Ostrava, das Zürich des Ostens
Als die tschechische Rockröhre Ewa Farna am Donnerstagabend zum Ende eines glanzvollen Grand-Prix-Meetings dem Publikum in Ostrava (Tschechische Republik) noch einmal so richtig einheizte, stand schon fest, dass diese Veranstaltung vielen Zuschauern lange in Erinnerung bleiben würde. Die 20.000 Zuschauer, die das Mestsky Stadion füllten, waren von dem gelungenen Leichtathletik-Fest, das von zwei Weltrekorden gekrönt worden war, ebenso begeistert wie die Athleten.

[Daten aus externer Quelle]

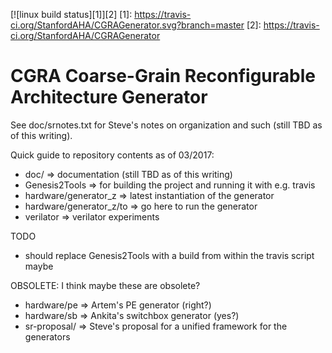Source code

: [![linux build status][1]][2]
[1]: https://travis-ci.org/StanfordAHA/CGRAGenerator.svg?branch=master
[2]: https://travis-ci.org/StanfordAHA/CGRAGenerator

# CGRA Coarse-Grain Reconfigurable Architecture Generator

See doc/srnotes.txt for Steve's notes on organization and such
(still TBD as of this writing).

Quick guide to repository contents as of 03/2017:
* doc/ => documentation (still TBD as of this writing)
* Genesis2Tools => for building the project and running it with e.g. travis
* hardware/generator_z => latest instantiation of the generator
* hardware/generator_z/to => go here to run the generator
* verilator => verilator experiments


TODO
* should replace Genesis2Tools with a build from within the travis script maybe


OBSOLETE: I think maybe these are obsolete?
* hardware/pe => Artem's PE generator (right?)
* hardware/sb => Ankita's switchbox generator (yes?)
* sr-proposal/ => Steve's proposal for a unified framework for the generators

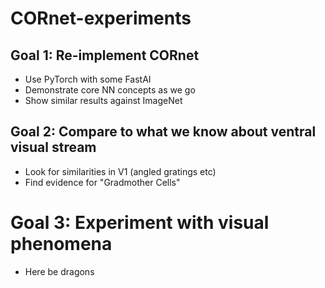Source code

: # CORnet-experiments

## Goal 1: Re-implement CORnet
 - Use PyTorch with some FastAI
 - Demonstrate core NN concepts as we go
 - Show similar results against ImageNet

## Goal 2: Compare to what we know about ventral visual stream
 - Look for similarities in V1 (angled gratings etc)
 - Find evidence for "Gradmother Cells"

# Goal 3: Experiment with visual phenomena
 - Here be dragons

Stabhochspringer Tim Lobinger (LG Stadtwerke München), der noch spätnachts von seinem vorausgegangenen Wettkampf in Cottbus die 400 Kilometer in die Tiefe der Tschechischen Republik zurückgelegt hatte, brachte es auf den Punkt: „Ich wusste nicht, was mich erwartet. Die Stimmung war dann gigantisch. Ostrava ist mehr als eine Reise wert, das ist für mich das Zürich des Ostens.“Für ihn gab es treffende Parallelen. „Es ist alles sehr liebevoll organisiert, wir haben ein schönes Hotel, von dem wir zu Fuß zur Anlage gehen können. Das sind eben Bedingungen, die man sonst nur aus Zürich kennt“, erklärte der Höhenjäger, der in der tschechischen Leichtathletik-Hochburg aufgrund seiner Vita als „Stern des Stabhochsprungs“ gilt und eine gewisse Popularität hat.

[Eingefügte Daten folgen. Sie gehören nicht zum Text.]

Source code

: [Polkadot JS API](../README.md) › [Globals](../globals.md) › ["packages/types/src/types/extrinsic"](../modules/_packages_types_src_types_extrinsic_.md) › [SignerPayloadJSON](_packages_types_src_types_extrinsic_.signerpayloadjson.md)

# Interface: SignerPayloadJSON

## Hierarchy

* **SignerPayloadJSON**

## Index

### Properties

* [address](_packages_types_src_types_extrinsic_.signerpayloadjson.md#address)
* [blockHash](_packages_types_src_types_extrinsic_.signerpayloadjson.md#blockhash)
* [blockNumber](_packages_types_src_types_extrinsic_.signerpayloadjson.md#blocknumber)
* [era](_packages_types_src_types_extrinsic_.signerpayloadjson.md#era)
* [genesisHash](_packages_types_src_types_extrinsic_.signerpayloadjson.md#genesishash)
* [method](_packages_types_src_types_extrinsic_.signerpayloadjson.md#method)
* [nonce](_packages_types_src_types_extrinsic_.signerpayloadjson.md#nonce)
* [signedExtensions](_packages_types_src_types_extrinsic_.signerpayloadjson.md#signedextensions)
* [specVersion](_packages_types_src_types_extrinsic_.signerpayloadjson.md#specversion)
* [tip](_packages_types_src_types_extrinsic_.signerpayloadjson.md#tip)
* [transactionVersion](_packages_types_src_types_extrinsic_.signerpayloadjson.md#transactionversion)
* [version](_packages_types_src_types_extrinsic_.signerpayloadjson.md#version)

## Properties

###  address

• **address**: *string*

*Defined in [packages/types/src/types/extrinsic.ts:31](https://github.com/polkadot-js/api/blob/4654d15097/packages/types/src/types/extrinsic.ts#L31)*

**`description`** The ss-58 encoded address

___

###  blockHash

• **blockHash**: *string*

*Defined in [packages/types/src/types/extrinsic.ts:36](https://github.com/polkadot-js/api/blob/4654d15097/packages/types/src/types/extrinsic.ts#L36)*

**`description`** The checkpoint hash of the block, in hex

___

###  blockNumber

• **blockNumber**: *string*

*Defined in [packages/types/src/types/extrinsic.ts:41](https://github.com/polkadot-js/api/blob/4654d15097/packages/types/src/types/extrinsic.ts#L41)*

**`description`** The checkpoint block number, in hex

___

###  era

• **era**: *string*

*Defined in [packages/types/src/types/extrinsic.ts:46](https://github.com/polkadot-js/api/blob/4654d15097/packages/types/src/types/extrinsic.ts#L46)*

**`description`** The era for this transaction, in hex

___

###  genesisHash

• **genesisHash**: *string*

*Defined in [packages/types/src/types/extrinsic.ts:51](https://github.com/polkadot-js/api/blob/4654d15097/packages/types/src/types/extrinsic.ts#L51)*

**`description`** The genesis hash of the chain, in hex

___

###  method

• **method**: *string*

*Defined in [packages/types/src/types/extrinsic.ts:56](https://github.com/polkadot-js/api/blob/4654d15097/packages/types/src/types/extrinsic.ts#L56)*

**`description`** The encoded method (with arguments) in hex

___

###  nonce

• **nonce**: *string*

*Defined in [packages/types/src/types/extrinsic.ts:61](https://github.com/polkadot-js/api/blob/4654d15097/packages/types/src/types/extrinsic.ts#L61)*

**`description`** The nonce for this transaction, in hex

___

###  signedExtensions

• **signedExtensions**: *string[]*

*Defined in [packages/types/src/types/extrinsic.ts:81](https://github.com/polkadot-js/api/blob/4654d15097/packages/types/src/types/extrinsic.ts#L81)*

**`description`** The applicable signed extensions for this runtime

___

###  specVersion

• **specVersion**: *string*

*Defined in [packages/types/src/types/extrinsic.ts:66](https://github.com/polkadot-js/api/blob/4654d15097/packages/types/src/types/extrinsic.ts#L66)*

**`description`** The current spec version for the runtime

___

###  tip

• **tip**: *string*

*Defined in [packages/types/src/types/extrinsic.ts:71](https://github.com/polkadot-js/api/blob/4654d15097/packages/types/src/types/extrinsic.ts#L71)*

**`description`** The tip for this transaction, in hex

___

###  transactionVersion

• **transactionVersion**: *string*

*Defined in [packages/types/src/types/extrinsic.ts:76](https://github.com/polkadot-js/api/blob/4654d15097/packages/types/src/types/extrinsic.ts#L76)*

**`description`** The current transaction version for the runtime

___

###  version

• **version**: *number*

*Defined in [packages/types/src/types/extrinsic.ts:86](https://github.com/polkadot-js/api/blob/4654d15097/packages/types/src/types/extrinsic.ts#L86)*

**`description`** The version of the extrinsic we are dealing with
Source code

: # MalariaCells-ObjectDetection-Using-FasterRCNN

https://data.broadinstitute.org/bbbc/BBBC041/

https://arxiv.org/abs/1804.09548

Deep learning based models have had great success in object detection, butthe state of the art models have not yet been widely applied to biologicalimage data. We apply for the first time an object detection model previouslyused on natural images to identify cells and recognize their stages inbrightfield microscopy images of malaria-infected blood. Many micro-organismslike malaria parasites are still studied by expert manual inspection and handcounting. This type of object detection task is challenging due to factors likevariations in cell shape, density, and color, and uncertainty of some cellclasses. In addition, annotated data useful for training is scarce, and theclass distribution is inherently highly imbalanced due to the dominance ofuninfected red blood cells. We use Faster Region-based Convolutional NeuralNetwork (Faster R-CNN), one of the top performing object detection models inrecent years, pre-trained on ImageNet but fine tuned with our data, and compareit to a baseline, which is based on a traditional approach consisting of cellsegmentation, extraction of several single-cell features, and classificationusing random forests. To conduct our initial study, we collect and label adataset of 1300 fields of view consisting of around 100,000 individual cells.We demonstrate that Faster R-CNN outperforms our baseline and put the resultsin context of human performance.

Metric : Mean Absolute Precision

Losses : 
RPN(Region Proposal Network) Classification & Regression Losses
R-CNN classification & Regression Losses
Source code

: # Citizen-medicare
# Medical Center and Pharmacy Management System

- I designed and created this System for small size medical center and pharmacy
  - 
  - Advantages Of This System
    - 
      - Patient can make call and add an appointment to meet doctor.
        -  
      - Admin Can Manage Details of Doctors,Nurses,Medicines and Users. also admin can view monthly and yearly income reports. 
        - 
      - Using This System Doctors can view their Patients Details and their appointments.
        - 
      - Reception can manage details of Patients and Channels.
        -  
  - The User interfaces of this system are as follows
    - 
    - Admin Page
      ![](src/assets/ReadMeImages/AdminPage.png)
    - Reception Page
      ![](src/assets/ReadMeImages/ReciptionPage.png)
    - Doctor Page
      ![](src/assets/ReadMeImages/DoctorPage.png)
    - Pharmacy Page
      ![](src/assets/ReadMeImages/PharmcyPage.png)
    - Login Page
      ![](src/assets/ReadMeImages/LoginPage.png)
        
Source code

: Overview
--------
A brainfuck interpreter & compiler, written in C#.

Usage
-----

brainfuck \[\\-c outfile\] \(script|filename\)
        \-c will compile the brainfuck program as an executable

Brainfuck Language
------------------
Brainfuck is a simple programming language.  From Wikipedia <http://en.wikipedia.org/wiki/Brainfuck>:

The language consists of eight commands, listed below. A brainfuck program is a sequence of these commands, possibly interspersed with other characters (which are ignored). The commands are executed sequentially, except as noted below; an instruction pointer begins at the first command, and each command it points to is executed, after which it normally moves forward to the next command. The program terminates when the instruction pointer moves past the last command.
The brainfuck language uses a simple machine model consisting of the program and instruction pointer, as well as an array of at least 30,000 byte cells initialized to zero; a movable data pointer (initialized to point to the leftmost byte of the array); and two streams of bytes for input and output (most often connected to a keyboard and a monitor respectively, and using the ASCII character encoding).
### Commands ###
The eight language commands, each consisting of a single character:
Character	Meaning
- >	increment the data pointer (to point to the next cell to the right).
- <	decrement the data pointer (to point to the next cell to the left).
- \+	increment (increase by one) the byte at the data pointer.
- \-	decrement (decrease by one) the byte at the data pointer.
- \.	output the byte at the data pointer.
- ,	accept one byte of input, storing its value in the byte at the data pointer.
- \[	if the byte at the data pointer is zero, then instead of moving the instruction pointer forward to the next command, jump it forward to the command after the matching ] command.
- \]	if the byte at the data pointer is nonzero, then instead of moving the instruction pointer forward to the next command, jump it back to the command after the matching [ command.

Aus seinem berufenen Mund mit dem Golden-League-Meeting in der Schweiz verglichen zu werden, ist für die Organisatoren eines der größten Komplimente, das man überhaupt bekommen kann.
Durchdachtes Konzept
Dass die Einschätzung durchaus treffend ist, untermauerte Speerwurf-Europameisterin Steffi Nerius (TSV Bayer 04 Leverkusen): „Ich kann Tim zustimmen, man kann Ostrava mit Zürich vergleichen. Es war eine schöne Atmosphäre, eine gute Stimmung. Ich habe mich wohl gefühlt, auch die Bedingungen waren gut.“
Das ist kein Zufall. In Ostrava ist alles wohl überlegt. Angefangen von der durchdachten Disziplinauswahl, einem Zeitplan, der dramaturgisch äußerst geschickt aufgebaut ist, über eine schwungvolle Musikpräsentation bis hin zu einem Organisationsteam, das nicht nur den vielen Top-Athleten jeden Wunsch von den Lippen ablesen möchte. Die Mischung stimmt, man versucht sich an neuen Ideen. Ostrava zeigt, wie Leichtathletik heutzutage noch funktionieren und Begeisterung entfachen kann, es bietet Anschauungsunterricht.
Ein bisschen Patriotismus
In dieses Gefüge passen auch die heimischen Identifikationsfiguren wie Zehnkampf-Weltrekordhalter Roman Sebrle oder Speerwurf-Weltmeisterin Barbora Spotakova. Dass diese dann mehr unterstützt werden als andere, liegt bei der Sportbegeisterung der Tschechen wohl in der Natur der Sache, auch wenn es die deutsche Speerwerferin Christina Obergföll ein bisschen am eigenen Leib zu spüren bekam.
„Ich muss sagen, dass die Zuschauer schon extrem Power gemacht haben, wenn die eigenen Athleten dran sind“, bemerkte die Offenburgerin, „ich habe das gemerkt, als ich unterstützt werden wollte und ich dachte, es klatschen aber jetzt nur noch zehn Leute.“
Tim Lobinger will wiederkommen
Trotzdem blieb auch für sie am Ende ein rundum positiver Eindruck, und das nicht nur wegen ihres eigenen Sieges: „Es war ein super, klasse Meeting. Man hatte das Gefühl, das Stadion ist richtig voll. Es verliert sich nicht so wie in einer großen Arena.“
Während für die deutschen Speerwerferinnen die Chancen, dass sie wieder ins Mestsky Stadion zurückkehren können, gut stehen, ist sich Tim Lobinger da seiner Sache nicht so sicher: „Ich würde mir wünschen, dass wir hier jedes Jahr springen können und nicht die Damen so oft.“
Nachdem er nun aber Ostrava auf eine Stufe mit Zürich gestellt hat, könnte das ihm und seinen Kollegen aber doch vielleicht auch im nächsten Jahr wieder die Tore öffnen. Die Macher des Meetings werden die Meinung der deutschen Gäste jedenfalls wohlwollend zur Kenntnis nehmen.